• **Exercise requirements**
For the records below, tally the lines that include the word "Gini" and report the number alone.

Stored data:
_ _ _ _ _ _ _

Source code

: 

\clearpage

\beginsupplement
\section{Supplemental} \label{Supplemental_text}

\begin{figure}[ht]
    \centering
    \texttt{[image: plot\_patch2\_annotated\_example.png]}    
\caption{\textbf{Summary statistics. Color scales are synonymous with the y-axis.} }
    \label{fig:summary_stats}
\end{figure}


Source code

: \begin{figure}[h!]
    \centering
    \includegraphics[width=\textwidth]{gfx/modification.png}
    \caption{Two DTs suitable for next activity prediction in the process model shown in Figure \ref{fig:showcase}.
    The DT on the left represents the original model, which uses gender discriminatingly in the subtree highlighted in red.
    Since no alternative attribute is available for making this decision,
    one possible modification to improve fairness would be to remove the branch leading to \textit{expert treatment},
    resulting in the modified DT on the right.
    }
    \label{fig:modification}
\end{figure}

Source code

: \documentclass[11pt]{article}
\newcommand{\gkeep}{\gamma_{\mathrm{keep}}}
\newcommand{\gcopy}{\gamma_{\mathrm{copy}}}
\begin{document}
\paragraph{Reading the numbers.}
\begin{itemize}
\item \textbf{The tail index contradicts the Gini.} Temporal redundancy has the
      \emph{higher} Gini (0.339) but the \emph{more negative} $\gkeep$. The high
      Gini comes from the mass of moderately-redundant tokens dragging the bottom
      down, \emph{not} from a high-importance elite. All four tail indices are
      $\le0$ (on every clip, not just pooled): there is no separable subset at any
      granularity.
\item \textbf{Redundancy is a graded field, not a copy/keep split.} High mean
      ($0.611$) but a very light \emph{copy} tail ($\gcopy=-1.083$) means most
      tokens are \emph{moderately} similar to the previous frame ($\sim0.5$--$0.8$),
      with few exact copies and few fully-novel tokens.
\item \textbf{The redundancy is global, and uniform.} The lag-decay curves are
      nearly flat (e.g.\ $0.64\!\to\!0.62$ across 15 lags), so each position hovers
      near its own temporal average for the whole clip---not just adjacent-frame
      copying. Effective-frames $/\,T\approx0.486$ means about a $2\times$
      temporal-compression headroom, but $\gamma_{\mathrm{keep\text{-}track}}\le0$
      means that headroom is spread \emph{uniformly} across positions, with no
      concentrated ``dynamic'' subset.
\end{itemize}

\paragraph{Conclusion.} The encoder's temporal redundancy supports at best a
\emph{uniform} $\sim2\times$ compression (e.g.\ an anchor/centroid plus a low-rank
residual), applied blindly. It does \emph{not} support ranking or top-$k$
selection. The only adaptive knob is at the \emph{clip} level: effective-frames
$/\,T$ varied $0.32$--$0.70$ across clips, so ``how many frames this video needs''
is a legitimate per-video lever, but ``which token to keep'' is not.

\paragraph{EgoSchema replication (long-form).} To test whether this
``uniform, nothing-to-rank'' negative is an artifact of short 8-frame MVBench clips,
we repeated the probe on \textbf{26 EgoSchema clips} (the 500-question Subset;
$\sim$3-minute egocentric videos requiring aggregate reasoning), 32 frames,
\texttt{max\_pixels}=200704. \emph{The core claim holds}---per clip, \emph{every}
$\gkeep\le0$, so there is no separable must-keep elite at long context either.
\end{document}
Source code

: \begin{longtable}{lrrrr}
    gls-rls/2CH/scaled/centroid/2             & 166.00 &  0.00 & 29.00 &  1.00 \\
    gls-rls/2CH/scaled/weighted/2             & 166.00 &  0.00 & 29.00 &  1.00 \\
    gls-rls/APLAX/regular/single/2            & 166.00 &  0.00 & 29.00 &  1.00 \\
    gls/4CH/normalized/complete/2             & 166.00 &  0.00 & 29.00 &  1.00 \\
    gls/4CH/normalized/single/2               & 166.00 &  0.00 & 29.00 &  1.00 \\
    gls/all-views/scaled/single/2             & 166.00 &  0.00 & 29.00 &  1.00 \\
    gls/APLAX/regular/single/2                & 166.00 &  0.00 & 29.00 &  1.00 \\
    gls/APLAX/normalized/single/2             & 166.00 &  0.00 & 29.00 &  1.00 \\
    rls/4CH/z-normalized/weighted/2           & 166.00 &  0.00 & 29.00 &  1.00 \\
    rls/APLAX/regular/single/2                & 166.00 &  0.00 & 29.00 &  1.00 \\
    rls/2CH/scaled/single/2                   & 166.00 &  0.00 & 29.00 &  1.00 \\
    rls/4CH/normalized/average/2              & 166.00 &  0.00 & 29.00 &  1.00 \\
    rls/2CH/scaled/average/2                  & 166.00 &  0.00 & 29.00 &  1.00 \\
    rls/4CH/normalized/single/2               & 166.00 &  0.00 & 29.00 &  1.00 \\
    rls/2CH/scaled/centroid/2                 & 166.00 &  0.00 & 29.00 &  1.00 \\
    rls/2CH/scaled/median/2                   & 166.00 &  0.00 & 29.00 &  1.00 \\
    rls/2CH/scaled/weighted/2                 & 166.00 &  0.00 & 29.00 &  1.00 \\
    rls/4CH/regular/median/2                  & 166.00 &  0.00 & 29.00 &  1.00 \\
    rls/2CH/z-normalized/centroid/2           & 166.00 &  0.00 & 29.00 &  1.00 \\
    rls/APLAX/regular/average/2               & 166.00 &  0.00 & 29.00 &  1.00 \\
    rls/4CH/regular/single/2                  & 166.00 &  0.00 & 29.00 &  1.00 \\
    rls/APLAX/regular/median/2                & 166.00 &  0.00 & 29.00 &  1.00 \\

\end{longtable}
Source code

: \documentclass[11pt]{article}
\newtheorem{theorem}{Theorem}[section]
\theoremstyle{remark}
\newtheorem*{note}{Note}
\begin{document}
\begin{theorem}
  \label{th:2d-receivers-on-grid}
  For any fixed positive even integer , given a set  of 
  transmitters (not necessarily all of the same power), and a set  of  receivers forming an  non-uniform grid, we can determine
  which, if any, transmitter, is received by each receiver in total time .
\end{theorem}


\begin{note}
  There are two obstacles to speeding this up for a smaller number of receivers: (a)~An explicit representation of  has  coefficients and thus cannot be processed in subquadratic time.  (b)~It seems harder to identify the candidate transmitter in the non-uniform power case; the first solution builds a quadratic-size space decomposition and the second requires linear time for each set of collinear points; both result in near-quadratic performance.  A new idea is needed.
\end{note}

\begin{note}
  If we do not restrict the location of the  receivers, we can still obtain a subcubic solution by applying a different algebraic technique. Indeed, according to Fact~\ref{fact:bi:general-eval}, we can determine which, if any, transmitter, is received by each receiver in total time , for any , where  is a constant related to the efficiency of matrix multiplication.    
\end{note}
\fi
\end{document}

_ _ _ _ _ _ _

• **Reply to the exercise**
3